Below is the Root Cause Analysis (RCA) of the network outage experienced on January 16, 2024 as provided by our data center.
Root Cause of Incident
The root cause of the problem was traced back to a specific customer peering arrangement, from which the malformed BGP packets originated. In the context of BGP, a message is considered malformed when any of its attributes are found to be incorrectly structured or invalid. As a consequence of receiving these malformed update messages, the affected routers and switches experienced disruptions in their route processes. This, in turn, caused a number of systems to either dump or stall, impacting the overall network stability.
Incident Resolution
In response to the identified source of the malformed BGP packets, we removed the suspected peers from our network. This step is crucial to prevent further propagation of problematic messages and to isolate the affected nodes. Following the removal of suspected peers, a controlled power cycle was initiated on the affected devices.

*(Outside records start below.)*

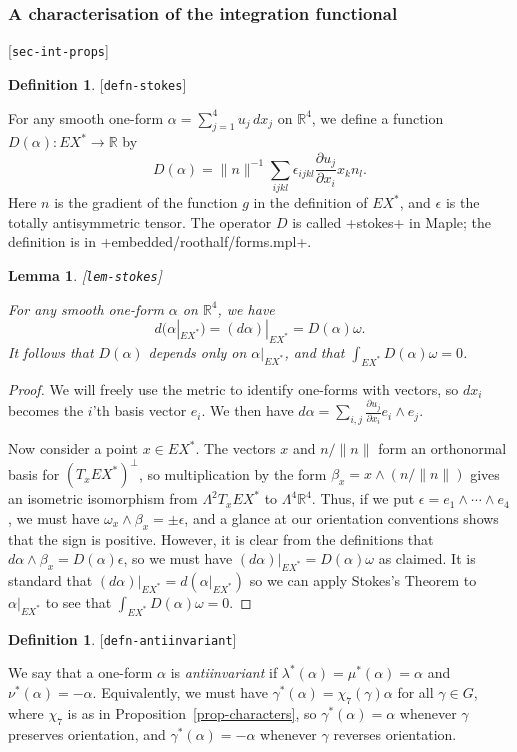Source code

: \documentclass[reqno]{amsart}
\newcommand{\lbl}[1]{\label{#1}\textup{[\texttt{#1}]}\par}
\newcommand{\lbl}{\label}
\newcommand{\Lm}        {\Lambda}
\newcommand{\al}        {\alpha}
\newcommand{\bt}        {\beta}
\newcommand{\gm}        {\gamma}
\newcommand{\ep}        {\epsilon}
\newcommand{\lm}        {\lambda}
\newcommand{\om}        {\omega}
\newcommand{\R}         {{\mathbb{R}}}
\renewcommand{\:}{\colon}
\newtheorem{lemma}[theorem]{Lemma}
\theoremstyle{definition}
\newtheorem{definition}[theorem]{Definition}
\begin{document}
\subsubsection{A characterisation of the integration functional}
\lbl{sec-int-props}

\begin{definition}\lbl{defn-stokes}
 For any smooth one-form $\al=\sum_{j=1}^4u_j\,dx_j$ on $\R^4$, we
 define a function $D(\al)\:EX^*\to\R$ by
 \[ D(\al) =
     \|n\|^{-1} \sum_{ijkl} \ep_{ijkl}
      \frac{\partial u_j}{\partial x_i} x_k n_l.
 \]
 Here $n$ is the gradient of the function $g$ in the definition of
 $EX^*$, and $\ep$ is the totally antisymmetric tensor.  The operator
 $D$ is called \mcode+stokes+ in Maple; the definition is in
 \fname+embedded/roothalf/forms.mpl+.
\end{definition}

\begin{lemma}\lbl{lem-stokes}
 For any smooth one-form $\al$ on $\R^4$, we have
 \[ d(\al|_{EX^*})=(d\al)|_{EX^*}=D(\al)\om. \]
 It follows that $D(\al)$ depends only on $\al|_{EX^*}$, and that
 $\int_{EX^*}D(\al)\om=0$.
\end{lemma}
\begin{proof}
 We will freely use the metric to identify one-forms with vectors, so
 $dx_i$ becomes the $i$'th basis vector $e_i$.  We then have
 $d\al=\sum_{i,j}\frac{\partial u_j}{\partial x_i}e_i\wedge e_j$.

 Now consider a point $x\in EX^*$.  The vectors $x$ and $n/\|n\|$ form
 an orthonormal basis for $(T_xEX^*)^\perp$, so multiplication by the
 form $\bt_x=x\wedge(n/\|n\|)$ gives an isometric isomorphism from
 $\Lm^2T_xEX^*$ to $\Lm^4\R^4$.  Thus, if we put
 $\ep=e_1\wedge\dotsb\wedge e_4$, we must have
 $\om_x\wedge\bt_x=\pm\ep$, and a glance at our orientation
 conventions shows that the sign is positive.  However, it is clear
 from the definitions that $d\al\wedge\bt_x=D(\al)\ep$, so we must
 have $(d\al)|_{EX^*}=D(\al)\om$ as claimed.  It is standard that
 $(d\al)|_{EX^*}=d(\al|_{EX^*})$ so we can apply Stokes's Theorem to
 $\al|_{EX^*}$ to see that $\int_{EX^*}D(\al)\om=0$.
\end{proof}

\begin{definition}\lbl{defn-antiinvariant}
 We say that a one-form $\al$ is \emph{antiinvariant} if
 $\lm^*(\al)=\mu^*(\al)=\al$ and $\nu^*(\al)=-\al$.  Equivalently, we
 must have $\gm^*(\al)=\chi_7(\gm)\al$ for all $\gm\in G$, where
 $\chi_7$ is as in Proposition~\ref{prop-characters}, so
 $\gm^*(\al)=\al$ whenever $\gm$ preserves orientation, and
 $\gm^*(\al)=-\al$ whenever $\gm$ reverses orientation.
\end{definition}
\end{document}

This measure is intended to ensure a clean state and proper initialization of the devices, resolving any lingering effects of the disruption.
Corrective Actions
Following the incident involving the reception of malformed BGP packets and the resulting disruptions, we are taking proactive measures to enhance the resilience of our network. The corrective action identified is the implementation of BGP error tolerance across the entire network. To achieve this, we will schedule a change control window during which the BGP error tolerance mechanisms will be systematically deployed across relevant network components. This approach is designed to mitigate the impact of malformed BGP packets and enhance the overall stability of our network infrastructure.